Task material:

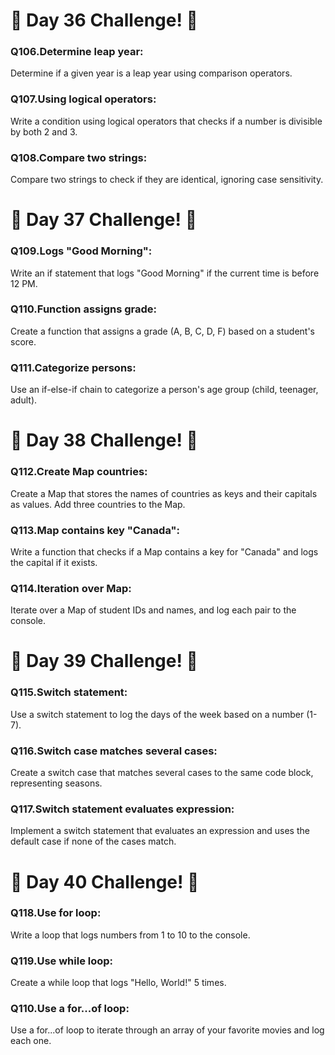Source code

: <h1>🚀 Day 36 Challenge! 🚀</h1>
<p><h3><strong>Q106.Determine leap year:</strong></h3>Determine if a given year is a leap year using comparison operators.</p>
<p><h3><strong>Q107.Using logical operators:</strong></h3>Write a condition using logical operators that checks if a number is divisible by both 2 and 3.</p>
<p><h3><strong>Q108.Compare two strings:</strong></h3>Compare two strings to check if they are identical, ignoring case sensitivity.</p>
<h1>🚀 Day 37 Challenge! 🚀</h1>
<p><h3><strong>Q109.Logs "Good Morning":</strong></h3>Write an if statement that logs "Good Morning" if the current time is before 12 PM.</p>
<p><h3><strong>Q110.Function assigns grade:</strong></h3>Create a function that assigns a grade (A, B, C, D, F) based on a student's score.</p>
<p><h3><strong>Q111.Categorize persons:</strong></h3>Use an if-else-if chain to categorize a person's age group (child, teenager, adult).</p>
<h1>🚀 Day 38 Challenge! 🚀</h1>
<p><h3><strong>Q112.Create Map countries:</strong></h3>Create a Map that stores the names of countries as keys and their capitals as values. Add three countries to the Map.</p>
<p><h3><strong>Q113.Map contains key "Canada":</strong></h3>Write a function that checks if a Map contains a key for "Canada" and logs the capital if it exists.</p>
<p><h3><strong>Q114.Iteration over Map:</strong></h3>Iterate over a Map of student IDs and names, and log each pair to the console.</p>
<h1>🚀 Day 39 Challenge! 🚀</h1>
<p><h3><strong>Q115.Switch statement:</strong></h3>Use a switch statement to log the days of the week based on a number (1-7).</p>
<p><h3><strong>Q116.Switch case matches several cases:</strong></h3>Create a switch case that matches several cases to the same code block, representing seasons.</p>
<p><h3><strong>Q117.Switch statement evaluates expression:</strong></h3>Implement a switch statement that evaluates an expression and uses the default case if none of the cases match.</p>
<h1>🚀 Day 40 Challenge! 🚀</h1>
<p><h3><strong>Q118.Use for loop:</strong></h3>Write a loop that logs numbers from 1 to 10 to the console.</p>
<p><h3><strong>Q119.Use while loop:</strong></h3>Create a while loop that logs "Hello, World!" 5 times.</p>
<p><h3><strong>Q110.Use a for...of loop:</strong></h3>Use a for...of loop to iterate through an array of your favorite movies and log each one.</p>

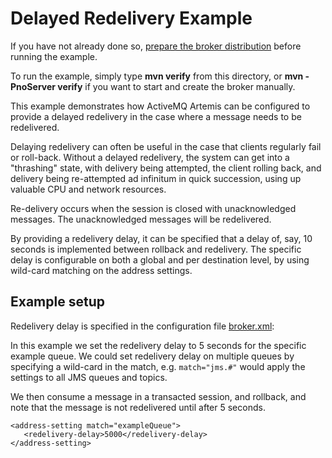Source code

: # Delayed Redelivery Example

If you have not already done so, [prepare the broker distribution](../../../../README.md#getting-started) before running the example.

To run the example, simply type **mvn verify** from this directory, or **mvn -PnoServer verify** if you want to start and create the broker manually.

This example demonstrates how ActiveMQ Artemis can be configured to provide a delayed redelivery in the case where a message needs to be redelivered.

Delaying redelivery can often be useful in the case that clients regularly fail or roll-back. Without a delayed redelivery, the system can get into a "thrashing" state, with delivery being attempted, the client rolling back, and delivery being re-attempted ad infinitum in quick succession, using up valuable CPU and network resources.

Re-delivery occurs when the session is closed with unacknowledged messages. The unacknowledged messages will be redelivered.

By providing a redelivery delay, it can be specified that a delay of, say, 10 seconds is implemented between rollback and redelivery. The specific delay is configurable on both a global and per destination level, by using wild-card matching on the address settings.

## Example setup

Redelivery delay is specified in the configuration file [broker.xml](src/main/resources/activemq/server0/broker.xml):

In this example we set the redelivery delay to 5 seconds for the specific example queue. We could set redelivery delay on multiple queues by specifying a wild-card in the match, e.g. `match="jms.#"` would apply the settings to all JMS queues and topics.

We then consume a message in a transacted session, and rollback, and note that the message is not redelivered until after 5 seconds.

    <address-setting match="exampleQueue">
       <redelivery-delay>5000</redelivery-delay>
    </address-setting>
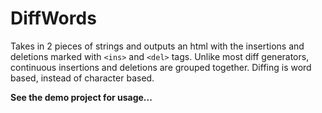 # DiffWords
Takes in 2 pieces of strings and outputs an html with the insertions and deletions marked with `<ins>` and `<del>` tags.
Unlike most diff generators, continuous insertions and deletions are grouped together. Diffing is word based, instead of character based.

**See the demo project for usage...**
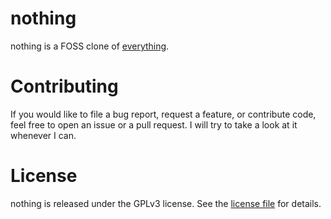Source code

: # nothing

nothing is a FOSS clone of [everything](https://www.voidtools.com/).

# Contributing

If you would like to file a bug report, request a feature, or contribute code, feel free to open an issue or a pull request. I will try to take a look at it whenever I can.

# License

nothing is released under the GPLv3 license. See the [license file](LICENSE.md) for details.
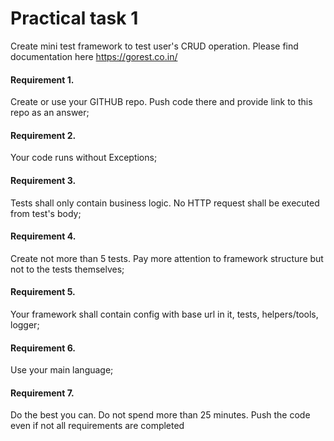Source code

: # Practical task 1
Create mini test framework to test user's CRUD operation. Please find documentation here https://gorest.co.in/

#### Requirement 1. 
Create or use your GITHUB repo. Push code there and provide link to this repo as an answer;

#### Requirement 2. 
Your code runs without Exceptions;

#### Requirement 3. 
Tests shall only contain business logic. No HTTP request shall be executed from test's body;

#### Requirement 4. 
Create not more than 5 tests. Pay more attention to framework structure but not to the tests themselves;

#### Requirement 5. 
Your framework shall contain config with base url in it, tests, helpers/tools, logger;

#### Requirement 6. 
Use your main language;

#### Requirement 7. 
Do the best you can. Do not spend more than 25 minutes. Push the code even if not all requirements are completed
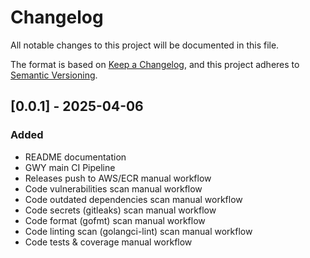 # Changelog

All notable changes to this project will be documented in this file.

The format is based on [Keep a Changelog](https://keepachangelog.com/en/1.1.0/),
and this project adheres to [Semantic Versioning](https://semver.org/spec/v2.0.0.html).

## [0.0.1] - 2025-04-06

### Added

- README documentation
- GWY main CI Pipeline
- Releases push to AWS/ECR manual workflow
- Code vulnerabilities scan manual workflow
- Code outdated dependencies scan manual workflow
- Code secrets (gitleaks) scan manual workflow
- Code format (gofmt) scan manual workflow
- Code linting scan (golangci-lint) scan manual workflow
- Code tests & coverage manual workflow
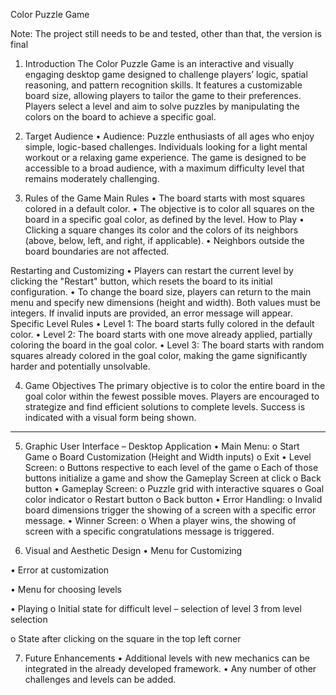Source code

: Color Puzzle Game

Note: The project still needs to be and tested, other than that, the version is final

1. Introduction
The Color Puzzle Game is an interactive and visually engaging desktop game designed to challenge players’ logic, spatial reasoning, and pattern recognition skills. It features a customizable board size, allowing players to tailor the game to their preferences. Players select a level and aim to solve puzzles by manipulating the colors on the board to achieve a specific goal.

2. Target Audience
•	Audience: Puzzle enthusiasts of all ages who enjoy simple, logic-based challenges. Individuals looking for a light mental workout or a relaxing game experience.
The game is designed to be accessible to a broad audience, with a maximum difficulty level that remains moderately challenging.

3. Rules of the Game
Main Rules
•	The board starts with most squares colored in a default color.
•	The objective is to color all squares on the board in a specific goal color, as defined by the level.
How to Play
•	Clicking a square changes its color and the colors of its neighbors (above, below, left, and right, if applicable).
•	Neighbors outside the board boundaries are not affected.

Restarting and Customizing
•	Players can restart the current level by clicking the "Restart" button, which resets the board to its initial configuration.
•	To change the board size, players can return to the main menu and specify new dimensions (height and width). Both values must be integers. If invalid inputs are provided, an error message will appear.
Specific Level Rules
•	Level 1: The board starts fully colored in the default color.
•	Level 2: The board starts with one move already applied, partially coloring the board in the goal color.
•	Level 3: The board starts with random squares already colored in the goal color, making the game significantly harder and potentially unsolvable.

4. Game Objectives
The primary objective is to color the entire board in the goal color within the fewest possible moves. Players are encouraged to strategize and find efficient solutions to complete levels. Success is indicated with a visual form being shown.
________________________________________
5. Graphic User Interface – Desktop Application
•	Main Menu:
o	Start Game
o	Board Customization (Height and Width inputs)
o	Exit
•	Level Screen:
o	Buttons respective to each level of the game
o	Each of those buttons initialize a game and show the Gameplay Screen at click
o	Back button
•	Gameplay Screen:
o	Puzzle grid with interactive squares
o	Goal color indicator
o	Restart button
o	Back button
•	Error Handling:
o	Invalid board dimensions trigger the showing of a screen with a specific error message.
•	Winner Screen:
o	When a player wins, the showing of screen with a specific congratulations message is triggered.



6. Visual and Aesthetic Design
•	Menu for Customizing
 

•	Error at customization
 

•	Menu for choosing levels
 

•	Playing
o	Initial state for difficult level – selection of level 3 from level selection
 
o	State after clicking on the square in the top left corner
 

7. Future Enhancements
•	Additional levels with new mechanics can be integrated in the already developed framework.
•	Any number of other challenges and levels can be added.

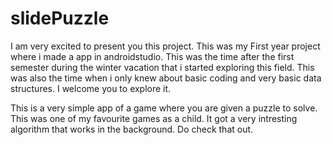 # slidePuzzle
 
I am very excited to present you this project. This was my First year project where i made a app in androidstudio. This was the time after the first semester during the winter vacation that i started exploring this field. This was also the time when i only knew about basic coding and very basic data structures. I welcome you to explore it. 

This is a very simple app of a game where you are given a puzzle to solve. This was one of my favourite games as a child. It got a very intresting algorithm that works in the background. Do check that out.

---

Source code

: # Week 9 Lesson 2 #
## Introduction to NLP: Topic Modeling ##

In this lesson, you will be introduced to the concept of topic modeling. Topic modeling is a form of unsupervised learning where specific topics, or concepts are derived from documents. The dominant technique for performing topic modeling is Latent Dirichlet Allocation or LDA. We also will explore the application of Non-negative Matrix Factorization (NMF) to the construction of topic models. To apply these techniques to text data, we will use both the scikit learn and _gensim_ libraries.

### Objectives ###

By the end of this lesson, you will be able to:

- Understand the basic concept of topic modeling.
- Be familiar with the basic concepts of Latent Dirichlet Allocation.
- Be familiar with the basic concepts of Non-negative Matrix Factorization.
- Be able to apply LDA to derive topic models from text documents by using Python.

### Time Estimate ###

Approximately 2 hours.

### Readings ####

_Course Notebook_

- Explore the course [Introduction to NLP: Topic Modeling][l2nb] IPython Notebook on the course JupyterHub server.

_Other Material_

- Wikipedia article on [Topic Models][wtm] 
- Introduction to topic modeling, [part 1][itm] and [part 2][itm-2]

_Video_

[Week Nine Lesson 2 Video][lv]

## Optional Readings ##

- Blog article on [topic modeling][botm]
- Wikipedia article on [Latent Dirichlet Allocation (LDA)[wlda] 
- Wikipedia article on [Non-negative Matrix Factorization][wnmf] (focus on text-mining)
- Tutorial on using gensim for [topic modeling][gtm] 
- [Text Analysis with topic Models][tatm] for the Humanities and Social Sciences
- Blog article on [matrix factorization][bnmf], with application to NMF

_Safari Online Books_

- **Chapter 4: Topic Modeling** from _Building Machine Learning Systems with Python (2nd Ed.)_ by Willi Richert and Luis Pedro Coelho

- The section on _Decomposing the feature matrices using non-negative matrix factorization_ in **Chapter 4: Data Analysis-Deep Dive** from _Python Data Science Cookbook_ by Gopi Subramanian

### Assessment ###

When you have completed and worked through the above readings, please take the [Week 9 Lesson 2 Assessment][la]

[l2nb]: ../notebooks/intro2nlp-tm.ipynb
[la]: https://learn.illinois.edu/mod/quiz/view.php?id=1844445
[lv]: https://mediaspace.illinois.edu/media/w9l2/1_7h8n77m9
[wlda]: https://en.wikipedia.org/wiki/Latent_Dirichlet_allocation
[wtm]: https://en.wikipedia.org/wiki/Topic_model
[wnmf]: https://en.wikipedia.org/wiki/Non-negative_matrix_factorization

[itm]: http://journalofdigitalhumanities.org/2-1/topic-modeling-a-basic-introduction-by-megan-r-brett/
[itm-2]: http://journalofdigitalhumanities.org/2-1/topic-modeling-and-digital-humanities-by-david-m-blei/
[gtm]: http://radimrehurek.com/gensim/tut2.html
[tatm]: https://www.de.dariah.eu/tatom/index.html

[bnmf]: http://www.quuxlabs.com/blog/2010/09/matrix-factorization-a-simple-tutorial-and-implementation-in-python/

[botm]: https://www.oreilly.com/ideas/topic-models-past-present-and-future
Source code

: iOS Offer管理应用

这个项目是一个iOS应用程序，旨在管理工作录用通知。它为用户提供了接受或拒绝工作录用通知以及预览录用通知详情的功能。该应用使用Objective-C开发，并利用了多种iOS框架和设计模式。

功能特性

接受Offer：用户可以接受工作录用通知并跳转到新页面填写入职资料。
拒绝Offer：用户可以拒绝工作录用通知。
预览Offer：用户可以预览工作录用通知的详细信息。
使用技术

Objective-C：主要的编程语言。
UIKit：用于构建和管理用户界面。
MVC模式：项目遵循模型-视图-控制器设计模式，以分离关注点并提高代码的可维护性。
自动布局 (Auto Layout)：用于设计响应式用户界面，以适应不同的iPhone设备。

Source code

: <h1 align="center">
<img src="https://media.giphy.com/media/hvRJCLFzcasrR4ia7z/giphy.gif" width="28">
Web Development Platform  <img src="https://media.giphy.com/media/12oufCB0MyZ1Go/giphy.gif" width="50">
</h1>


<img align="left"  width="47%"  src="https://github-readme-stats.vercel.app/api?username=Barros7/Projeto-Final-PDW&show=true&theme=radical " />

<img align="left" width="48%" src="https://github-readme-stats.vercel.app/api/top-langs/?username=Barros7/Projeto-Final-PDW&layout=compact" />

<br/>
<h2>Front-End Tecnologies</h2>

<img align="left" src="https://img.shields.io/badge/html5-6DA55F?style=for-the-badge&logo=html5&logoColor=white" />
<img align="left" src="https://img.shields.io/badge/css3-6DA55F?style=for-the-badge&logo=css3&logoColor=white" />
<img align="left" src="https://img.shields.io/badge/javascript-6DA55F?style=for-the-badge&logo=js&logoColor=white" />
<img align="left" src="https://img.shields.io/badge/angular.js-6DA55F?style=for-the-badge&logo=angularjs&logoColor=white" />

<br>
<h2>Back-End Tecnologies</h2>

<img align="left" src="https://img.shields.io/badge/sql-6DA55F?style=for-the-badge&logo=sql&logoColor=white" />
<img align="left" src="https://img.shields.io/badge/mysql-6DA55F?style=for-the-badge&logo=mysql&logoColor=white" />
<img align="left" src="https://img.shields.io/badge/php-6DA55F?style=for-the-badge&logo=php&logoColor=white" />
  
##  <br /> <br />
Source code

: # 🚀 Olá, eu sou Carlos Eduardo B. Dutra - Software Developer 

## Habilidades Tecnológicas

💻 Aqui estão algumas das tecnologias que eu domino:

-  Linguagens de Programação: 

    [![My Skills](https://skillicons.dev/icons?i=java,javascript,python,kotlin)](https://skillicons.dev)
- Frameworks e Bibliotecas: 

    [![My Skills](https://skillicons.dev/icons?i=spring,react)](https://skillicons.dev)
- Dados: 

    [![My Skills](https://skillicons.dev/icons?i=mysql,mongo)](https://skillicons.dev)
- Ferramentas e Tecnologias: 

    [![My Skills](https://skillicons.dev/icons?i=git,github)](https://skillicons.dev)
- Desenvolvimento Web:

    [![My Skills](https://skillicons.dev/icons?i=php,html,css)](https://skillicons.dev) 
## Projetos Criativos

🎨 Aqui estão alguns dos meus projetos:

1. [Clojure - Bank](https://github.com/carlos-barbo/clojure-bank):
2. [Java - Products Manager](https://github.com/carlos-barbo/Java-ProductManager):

==

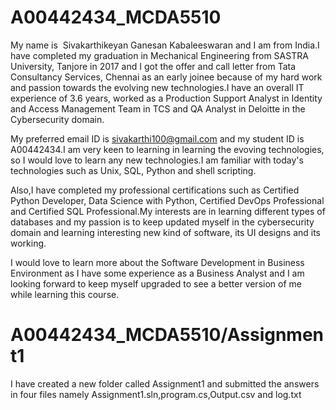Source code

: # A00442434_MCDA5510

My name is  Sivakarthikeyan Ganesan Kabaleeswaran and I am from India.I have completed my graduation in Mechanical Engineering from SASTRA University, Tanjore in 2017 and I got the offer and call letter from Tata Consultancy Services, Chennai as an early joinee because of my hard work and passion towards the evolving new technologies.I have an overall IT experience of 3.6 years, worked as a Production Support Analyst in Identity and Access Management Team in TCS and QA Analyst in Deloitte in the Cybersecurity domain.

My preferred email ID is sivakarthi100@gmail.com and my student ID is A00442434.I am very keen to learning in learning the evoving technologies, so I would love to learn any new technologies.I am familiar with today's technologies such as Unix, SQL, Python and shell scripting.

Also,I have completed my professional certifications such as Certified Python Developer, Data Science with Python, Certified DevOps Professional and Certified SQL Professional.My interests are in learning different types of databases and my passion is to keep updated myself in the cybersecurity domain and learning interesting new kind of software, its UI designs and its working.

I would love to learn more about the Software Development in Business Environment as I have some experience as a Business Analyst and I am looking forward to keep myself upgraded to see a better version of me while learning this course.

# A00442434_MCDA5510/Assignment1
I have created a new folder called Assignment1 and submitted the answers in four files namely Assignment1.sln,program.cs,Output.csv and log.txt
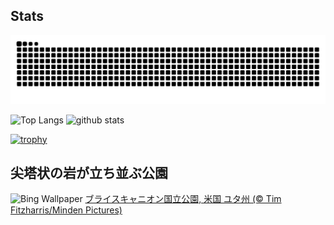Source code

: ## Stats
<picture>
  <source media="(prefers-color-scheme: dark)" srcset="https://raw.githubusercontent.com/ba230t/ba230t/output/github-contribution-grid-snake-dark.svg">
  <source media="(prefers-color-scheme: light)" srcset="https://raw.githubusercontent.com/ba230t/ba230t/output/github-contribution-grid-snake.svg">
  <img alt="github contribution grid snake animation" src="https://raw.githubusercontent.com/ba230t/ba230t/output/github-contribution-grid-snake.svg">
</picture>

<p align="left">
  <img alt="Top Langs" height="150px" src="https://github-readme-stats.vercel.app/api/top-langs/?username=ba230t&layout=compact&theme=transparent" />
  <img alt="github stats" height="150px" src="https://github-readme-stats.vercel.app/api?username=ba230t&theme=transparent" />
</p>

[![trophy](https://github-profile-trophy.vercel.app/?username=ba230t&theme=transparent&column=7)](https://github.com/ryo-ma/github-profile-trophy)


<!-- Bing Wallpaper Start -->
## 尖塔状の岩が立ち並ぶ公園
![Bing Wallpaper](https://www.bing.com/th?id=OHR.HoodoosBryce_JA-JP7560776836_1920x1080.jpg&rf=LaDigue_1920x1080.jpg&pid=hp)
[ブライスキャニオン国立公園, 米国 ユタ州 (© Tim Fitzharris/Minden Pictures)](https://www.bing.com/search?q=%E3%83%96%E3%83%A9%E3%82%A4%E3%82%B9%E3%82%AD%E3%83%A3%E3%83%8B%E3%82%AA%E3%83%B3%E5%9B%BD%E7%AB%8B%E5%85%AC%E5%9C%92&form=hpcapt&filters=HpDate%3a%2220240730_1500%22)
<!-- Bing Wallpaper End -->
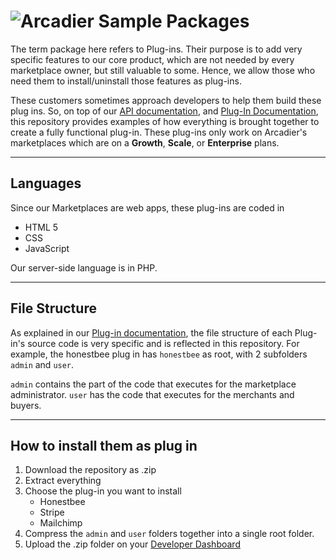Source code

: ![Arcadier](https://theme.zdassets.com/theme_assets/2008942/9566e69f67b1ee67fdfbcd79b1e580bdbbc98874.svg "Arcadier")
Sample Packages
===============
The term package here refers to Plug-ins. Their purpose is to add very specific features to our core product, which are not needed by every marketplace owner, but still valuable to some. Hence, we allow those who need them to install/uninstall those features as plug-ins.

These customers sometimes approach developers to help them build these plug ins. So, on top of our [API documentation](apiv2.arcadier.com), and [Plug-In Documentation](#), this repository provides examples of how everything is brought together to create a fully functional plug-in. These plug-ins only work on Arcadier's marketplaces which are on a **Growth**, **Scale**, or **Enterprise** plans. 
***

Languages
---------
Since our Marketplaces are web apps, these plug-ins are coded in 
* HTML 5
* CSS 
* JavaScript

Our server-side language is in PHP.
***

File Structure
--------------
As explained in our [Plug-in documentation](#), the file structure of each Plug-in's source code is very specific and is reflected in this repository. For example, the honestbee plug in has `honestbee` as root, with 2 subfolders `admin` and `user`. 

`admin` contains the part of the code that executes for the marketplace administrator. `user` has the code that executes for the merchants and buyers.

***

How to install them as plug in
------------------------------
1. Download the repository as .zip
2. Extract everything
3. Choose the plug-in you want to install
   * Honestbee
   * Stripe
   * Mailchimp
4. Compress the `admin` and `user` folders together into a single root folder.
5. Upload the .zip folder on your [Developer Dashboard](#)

Assigned task: All lines above between those holding "- The section" and "[la]: https://learn.illinois.edu/mod/quiz/view.php?id=1844445", inclusive, must be set down unchanged, and no other line may be included.

Output below:
- The section on _Decomposing the feature matrices using non-negative matrix factorization_ in **Chapter 4: Data Analysis-Deep Dive** from _Python Data Science Cookbook_ by Gopi Subramanian

### Assessment ###

When you have completed and worked through the above readings, please take the [Week 9 Lesson 2 Assessment][la]

[l2nb]: ../notebooks/intro2nlp-tm.ipynb
[la]: https://learn.illinois.edu/mod/quiz/view.php?id=1844445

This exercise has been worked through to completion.